§ AIM OF THE EXERCISE:
This exercise asks for the records to be retyped exactly as they read.

§ Items listed in a dataset:
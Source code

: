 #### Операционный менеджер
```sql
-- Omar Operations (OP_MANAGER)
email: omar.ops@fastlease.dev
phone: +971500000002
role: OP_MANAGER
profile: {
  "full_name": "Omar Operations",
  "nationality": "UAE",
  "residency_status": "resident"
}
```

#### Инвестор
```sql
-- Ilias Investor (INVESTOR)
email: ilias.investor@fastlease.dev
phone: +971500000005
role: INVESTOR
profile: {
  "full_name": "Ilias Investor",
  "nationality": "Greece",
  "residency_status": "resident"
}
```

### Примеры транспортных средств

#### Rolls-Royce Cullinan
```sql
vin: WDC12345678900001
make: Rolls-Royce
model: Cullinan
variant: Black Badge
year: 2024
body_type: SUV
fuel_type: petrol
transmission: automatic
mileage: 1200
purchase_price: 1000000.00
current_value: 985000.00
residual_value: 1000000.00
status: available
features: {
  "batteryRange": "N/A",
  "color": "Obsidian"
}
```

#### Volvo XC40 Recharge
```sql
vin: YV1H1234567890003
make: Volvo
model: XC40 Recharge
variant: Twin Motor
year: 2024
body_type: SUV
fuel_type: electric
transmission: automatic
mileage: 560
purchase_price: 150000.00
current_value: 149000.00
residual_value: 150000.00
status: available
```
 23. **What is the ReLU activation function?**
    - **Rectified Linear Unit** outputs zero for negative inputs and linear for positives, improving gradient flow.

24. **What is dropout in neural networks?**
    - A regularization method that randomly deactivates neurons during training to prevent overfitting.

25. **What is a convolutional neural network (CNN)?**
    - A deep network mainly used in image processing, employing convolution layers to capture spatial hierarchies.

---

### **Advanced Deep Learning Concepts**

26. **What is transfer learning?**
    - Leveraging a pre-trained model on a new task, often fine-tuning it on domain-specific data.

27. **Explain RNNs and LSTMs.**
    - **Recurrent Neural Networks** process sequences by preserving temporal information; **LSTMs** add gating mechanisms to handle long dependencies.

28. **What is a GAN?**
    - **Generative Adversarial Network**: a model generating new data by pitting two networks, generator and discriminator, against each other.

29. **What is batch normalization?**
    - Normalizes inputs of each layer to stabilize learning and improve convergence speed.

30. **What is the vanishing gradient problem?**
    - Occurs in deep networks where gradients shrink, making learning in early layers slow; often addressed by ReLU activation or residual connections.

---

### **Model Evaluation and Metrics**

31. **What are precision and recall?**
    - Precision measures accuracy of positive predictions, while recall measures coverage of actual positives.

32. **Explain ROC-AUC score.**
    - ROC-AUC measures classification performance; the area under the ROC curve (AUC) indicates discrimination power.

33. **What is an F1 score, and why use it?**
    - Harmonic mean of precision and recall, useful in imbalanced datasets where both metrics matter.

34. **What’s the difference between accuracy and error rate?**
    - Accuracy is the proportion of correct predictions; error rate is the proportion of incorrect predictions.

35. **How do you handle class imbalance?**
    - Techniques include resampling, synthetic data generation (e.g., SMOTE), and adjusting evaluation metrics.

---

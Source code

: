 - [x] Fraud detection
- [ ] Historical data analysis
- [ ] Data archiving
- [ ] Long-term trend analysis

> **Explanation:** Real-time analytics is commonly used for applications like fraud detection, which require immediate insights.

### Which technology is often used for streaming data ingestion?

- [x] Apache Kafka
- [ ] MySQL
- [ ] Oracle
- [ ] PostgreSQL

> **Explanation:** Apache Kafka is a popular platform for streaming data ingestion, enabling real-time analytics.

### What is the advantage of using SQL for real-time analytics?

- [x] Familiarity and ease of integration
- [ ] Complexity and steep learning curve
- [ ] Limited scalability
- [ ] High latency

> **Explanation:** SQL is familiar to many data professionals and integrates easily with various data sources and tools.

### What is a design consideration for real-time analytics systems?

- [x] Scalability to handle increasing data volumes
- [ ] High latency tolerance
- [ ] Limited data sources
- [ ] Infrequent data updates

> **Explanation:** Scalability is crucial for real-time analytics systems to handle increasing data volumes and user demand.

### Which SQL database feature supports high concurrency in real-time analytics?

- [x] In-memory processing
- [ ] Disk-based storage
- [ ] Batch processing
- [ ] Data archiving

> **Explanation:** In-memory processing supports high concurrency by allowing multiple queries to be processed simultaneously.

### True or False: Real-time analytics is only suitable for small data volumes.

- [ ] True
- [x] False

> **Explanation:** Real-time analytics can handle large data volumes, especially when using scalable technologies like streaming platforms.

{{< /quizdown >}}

§ OUTPUT OF THE EXERCISE:
Source code

: #### Операционный менеджер
```sql
-- Omar Operations (OP_MANAGER)
email: omar.ops@fastlease.dev
phone: +971500000002
role: OP_MANAGER
profile: {
  "full_name": "Omar Operations",
  "nationality": "UAE",
  "residency_status": "resident"
}
```

#### Инвестор
```sql
-- Ilias Investor (INVESTOR)
email: ilias.investor@fastlease.dev
phone: +971500000005
role: INVESTOR
profile: {
  "full_name": "Ilias Investor",
  "nationality": "Greece",
  "residency_status": "resident"
}
```

### Примеры транспортных средств

#### Rolls-Royce Cullinan
```sql
vin: WDC12345678900001
make: Rolls-Royce
model: Cullinan
variant: Black Badge
year: 2024
body_type: SUV
fuel_type: petrol
transmission: automatic
mileage: 1200
purchase_price: 1000000.00
current_value: 985000.00
residual_value: 1000000.00
status: available
features: {
  "batteryRange": "N/A",
  "color": "Obsidian"
}
```

#### Volvo XC40 Recharge
```sql
vin: YV1H1234567890003
make: Volvo
model: XC40 Recharge
variant: Twin Motor
year: 2024
body_type: SUV
fuel_type: electric
transmission: automatic
mileage: 560
purchase_price: 150000.00
current_value: 149000.00
residual_value: 150000.00
status: available
```
 23. **What is the ReLU activation function?**
    - **Rectified Linear Unit** outputs zero for negative inputs and linear for positives, improving gradient flow.

24. **What is dropout in neural networks?**
    - A regularization method that randomly deactivates neurons during training to prevent overfitting.

25. **What is a convolutional neural network (CNN)?**
    - A deep network mainly used in image processing, employing convolution layers to capture spatial hierarchies.

---

### **Advanced Deep Learning Concepts**

26. **What is transfer learning?**
    - Leveraging a pre-trained model on a new task, often fine-tuning it on domain-specific data.

27. **Explain RNNs and LSTMs.**
    - **Recurrent Neural Networks** process sequences by preserving temporal information; **LSTMs** add gating mechanisms to handle long dependencies.

28. **What is a GAN?**
    - **Generative Adversarial Network**: a model generating new data by pitting two networks, generator and discriminator, against each other.

29. **What is batch normalization?**
    - Normalizes inputs of each layer to stabilize learning and improve convergence speed.

30. **What is the vanishing gradient problem?**
    - Occurs in deep networks where gradients shrink, making learning in early layers slow; often addressed by ReLU activation or residual connections.

---

### **Model Evaluation and Metrics**

31. **What are precision and recall?**
    - Precision measures accuracy of positive predictions, while recall measures coverage of actual positives.

32. **Explain ROC-AUC score.**
    - ROC-AUC measures classification performance; the area under the ROC curve (AUC) indicates discrimination power.

33. **What is an F1 score, and why use it?**
    - Harmonic mean of precision and recall, useful in imbalanced datasets where both metrics matter.

34. **What’s the difference between accuracy and error rate?**
    - Accuracy is the proportion of correct predictions; error rate is the proportion of incorrect predictions.

35. **How do you handle class imbalance?**
    - Techniques include resampling, synthetic data generation (e.g., SMOTE), and adjusting evaluation metrics.

---

Source code

: - [x] Fraud detection
- [ ] Historical data analysis
- [ ] Data archiving
- [ ] Long-term trend analysis

> **Explanation:** Real-time analytics is commonly used for applications like fraud detection, which require immediate insights.

### Which technology is often used for streaming data ingestion?

- [x] Apache Kafka
- [ ] MySQL
- [ ] Oracle
- [ ] PostgreSQL

> **Explanation:** Apache Kafka is a popular platform for streaming data ingestion, enabling real-time analytics.

### What is the advantage of using SQL for real-time analytics?

- [x] Familiarity and ease of integration
- [ ] Complexity and steep learning curve
- [ ] Limited scalability
- [ ] High latency

> **Explanation:** SQL is familiar to many data professionals and integrates easily with various data sources and tools.

### What is a design consideration for real-time analytics systems?

- [x] Scalability to handle increasing data volumes
- [ ] High latency tolerance
- [ ] Limited data sources
- [ ] Infrequent data updates

> **Explanation:** Scalability is crucial for real-time analytics systems to handle increasing data volumes and user demand.

### Which SQL database feature supports high concurrency in real-time analytics?

- [x] In-memory processing
- [ ] Disk-based storage
- [ ] Batch processing
- [ ] Data archiving

> **Explanation:** In-memory processing supports high concurrency by allowing multiple queries to be processed simultaneously.

### True or False: Real-time analytics is only suitable for small data volumes.

- [ ] True
- [x] False

> **Explanation:** Real-time analytics can handle large data volumes, especially when using scalable technologies like streaming platforms.

{{< /quizdown >}}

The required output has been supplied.